If setting a bottom 20% threshold, then this is reported:

> Threshold of 0.64 for mod code 17802 is low. Consider increasing the filter-percentile or specifying a higher threshold.
> Threshold of 0.55 for mod code m is very low. Consider increasing the filter-percentile or specifying a higher threshold.

P.S.

(1) run modkit sample-probs --no-filtering

The documentation does not contain the --no-filtering option for sample-probs.

SuhasSrinivasan avatar Aug 10 '25 06:08 SuhasSrinivasan

Hello @SuhasSrinivasan,

I apologize, I had the flag incorrect, the correct flag for sample-probs is --no-sampling. I've made some adjustments based on your other issues so that the command line options and flags are more consistent. I think that sample-probs --no-sampling still a little more "conversational", but I've made an alias so --no-filtering can be passed.

ArtRand avatar Aug 12 '25 00:08 ArtRand

Hi @ArtRand ,

Thank you for reviewing!

But after using sample-probs for 1% sampling (at least 2x greater than 10042) and then using the probabilities.tsv to find the bottom ~10% modification probability (using the 10% strategy as --fliter-threshold) for each modification type. But how and why is the following message reported, that is, is this more confident than sample-probs?

> parsed user-input threshold 0.5 for mod-code m
> parsed user-input threshold 0.55 for mod-code 17802
> parsed user-input threshold 0.7 for mod-code a
> calculated chunk size: 24, interval size 100000, processing 2400000 positions concurrently
> attempting to sample 10042 reads
> Using filter threshold 0.9042969 for C.
> Using filter threshold 0.9511719 for T.
> Using filter threshold 0.9863281 for A.
> Threshold of 0.5 for mod code m is very low. Consider increasing the filter-percentile or specifying a higher threshold.
> Threshold of 0.55 for mod code 17802 is very low. Consider increasing the filter-percentile or specifying a higher threshold.
> Threshold of 0.7 for mod code a is low. Consider increasing the filter-percentile or specifying a higher threshold.

If setting a bottom 20% threshold, then this is reported:

> Threshold of 0.64 for mod code 17802 is low. Consider increasing the filter-percentile or specifying a higher threshold.
> Threshold of 0.55 for mod code m is very low. Consider increasing the filter-percentile or specifying a higher threshold.

SuhasSrinivasan avatar Aug 12 '25 00:08 SuhasSrinivasan

Hello @SuhasSrinivasan,

These are hard-coded warnings meant to signal something may be off. I can see that it's redundant when you've set the values manually, but I think it's still worth printing the warning (maybe you can convince me otherwise). Since you already know what the setting you want is, you can ignore these warnings.

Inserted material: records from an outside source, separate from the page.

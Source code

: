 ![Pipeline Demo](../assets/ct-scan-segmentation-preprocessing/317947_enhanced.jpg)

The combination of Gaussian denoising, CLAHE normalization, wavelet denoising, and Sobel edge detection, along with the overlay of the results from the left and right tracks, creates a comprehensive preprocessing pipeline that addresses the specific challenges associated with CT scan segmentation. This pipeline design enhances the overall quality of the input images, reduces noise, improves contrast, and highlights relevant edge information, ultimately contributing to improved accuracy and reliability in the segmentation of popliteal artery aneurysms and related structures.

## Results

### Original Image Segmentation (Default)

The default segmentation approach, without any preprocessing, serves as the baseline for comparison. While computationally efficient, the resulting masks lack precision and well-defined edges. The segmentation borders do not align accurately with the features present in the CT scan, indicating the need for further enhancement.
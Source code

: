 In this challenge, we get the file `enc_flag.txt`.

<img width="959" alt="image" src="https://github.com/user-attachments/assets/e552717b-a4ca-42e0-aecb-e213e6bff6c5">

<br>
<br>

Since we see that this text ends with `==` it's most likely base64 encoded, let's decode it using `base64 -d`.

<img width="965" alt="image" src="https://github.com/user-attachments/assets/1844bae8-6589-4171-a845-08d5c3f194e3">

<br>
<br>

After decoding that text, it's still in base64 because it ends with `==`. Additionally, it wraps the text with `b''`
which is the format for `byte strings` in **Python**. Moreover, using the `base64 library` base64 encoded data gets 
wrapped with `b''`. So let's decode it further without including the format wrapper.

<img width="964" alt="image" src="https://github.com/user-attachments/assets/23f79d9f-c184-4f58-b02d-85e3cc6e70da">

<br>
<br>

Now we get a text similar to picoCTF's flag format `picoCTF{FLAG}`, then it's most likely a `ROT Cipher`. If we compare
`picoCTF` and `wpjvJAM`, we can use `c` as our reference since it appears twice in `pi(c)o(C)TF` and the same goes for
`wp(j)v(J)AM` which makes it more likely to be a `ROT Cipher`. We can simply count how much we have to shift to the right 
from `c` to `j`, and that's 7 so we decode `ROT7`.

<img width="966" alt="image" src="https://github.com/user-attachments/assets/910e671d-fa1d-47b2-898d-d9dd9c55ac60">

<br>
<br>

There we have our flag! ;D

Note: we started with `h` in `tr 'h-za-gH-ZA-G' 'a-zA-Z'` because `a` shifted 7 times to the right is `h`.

ArtRand avatar Aug 13 '25 01:08 ArtRand

Hi @ArtRand ,

Thank you for the clarification! Due to the Warning, I was suspicious if the sampling (or a subsequent internal task) during pileup is better than sample-probs.

SuhasSrinivasan avatar Aug 13 '25 01:08 SuhasSrinivasan

Hello @SuhasSrinivasan,

No problem. The sampling still happens and you'll see these log lines:

> Using filter threshold 0.9042969 for C.
> Using filter threshold 0.9511719 for T.
> Using filter threshold 0.9863281 for A.

since Modkit doesn't know if you've specified a mod-threshold for every modification it will encounter, so it calculates a fall-back. It also uses these values for unmodified calls (if you haven't specified one of those).

ArtRand avatar Aug 13 '25 01:08 ArtRand

Hi @ArtRand ,

Yes, plotted the probabilities for Canonical bases and saw the HTML plots too that contain everything. Thank you for the clarification again! But the messages suggest that probabilities are sampled only for Canonical bases and no sampling and/or filtering is done for modified bases. Why aren't there similiar messages for Modified bases when doing a default/no option run?

SuhasSrinivasan avatar Aug 13 '25 04:08 SuhasSrinivasan